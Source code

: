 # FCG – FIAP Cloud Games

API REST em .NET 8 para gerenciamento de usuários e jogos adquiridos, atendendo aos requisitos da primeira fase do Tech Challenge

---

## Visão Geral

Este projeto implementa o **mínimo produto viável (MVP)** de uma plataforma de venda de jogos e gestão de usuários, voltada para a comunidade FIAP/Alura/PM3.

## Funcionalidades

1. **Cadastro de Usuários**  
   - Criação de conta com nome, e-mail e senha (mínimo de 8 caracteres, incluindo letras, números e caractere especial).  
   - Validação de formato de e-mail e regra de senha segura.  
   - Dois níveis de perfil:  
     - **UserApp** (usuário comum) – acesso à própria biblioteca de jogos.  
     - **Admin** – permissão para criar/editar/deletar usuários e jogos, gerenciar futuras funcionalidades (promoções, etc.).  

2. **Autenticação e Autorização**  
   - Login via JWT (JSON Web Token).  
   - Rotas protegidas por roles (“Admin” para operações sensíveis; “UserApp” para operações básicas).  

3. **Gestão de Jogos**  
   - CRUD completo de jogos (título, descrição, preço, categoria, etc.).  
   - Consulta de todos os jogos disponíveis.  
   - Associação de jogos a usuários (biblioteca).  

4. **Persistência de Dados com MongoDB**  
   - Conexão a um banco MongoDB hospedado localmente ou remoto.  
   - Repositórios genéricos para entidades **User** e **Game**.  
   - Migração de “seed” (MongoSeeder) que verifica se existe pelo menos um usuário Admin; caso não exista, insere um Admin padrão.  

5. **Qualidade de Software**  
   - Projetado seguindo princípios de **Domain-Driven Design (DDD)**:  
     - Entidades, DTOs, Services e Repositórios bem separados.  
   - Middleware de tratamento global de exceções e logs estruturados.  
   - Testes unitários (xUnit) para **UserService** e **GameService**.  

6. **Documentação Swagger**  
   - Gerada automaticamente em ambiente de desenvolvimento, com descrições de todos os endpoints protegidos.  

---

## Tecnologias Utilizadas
==
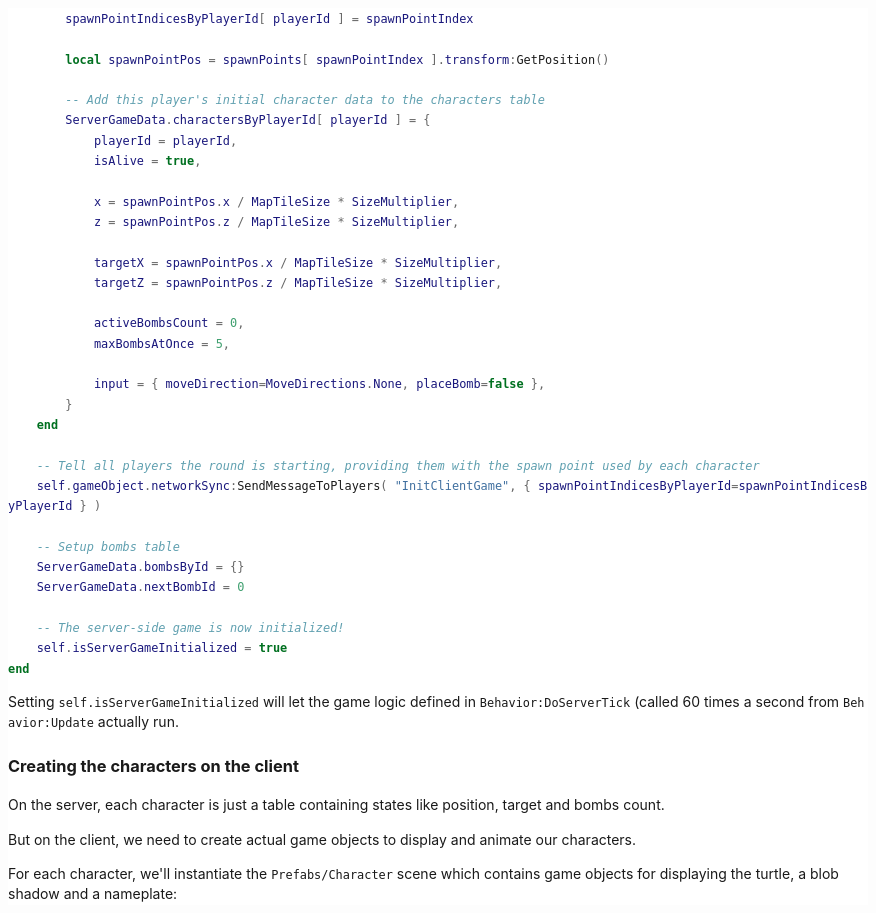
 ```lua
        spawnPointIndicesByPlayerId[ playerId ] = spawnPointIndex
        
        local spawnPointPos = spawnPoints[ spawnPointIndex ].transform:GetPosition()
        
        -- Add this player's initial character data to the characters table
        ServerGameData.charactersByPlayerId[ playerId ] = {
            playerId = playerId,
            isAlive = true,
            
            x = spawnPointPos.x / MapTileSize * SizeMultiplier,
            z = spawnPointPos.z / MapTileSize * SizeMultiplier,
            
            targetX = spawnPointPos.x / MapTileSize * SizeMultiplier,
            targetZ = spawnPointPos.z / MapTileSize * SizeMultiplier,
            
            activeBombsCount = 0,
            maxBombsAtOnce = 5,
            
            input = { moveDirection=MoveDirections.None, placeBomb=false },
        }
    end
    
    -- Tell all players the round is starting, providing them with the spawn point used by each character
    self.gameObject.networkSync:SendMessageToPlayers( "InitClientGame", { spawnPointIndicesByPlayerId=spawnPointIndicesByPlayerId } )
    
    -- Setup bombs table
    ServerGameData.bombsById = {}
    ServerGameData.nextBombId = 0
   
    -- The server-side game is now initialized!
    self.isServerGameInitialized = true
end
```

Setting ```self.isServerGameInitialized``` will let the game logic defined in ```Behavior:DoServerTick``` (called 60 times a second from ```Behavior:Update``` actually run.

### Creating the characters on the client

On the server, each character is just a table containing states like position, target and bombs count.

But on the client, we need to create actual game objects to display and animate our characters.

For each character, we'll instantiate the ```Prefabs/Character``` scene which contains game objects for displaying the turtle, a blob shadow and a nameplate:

### What you have to do
Out of the entries above, write out only the lines between the line holding "Source code" and the line holding "- Testes unitários", inclusive, each exactly as given.

### Reply to the exercise
Source code

: # FCG – FIAP Cloud Games

API REST em .NET 8 para gerenciamento de usuários e jogos adquiridos, atendendo aos requisitos da primeira fase do Tech Challenge

---

## Visão Geral

Este projeto implementa o **mínimo produto viável (MVP)** de uma plataforma de venda de jogos e gestão de usuários, voltada para a comunidade FIAP/Alura/PM3.

## Funcionalidades

1. **Cadastro de Usuários**  
   - Criação de conta com nome, e-mail e senha (mínimo de 8 caracteres, incluindo letras, números e caractere especial).  
   - Validação de formato de e-mail e regra de senha segura.  
   - Dois níveis de perfil:  
     - **UserApp** (usuário comum) – acesso à própria biblioteca de jogos.  
     - **Admin** – permissão para criar/editar/deletar usuários e jogos, gerenciar futuras funcionalidades (promoções, etc.).  

2. **Autenticação e Autorização**  
   - Login via JWT (JSON Web Token).  
   - Rotas protegidas por roles (“Admin” para operações sensíveis; “UserApp” para operações básicas).  

3. **Gestão de Jogos**  
   - CRUD completo de jogos (título, descrição, preço, categoria, etc.).  
   - Consulta de todos os jogos disponíveis.  
   - Associação de jogos a usuários (biblioteca).  

4. **Persistência de Dados com MongoDB**  
   - Conexão a um banco MongoDB hospedado localmente ou remoto.  
   - Repositórios genéricos para entidades **User** e **Game**.  
   - Migração de “seed” (MongoSeeder) que verifica se existe pelo menos um usuário Admin; caso não exista, insere um Admin padrão.  

5. **Qualidade de Software**  
   - Projetado seguindo princípios de **Domain-Driven Design (DDD)**:  
     - Entidades, DTOs, Services e Repositórios bem separados.  
   - Middleware de tratamento global de exceções e logs estruturados.  
   - Testes unitários (xUnit) para **UserService** e **GameService**.  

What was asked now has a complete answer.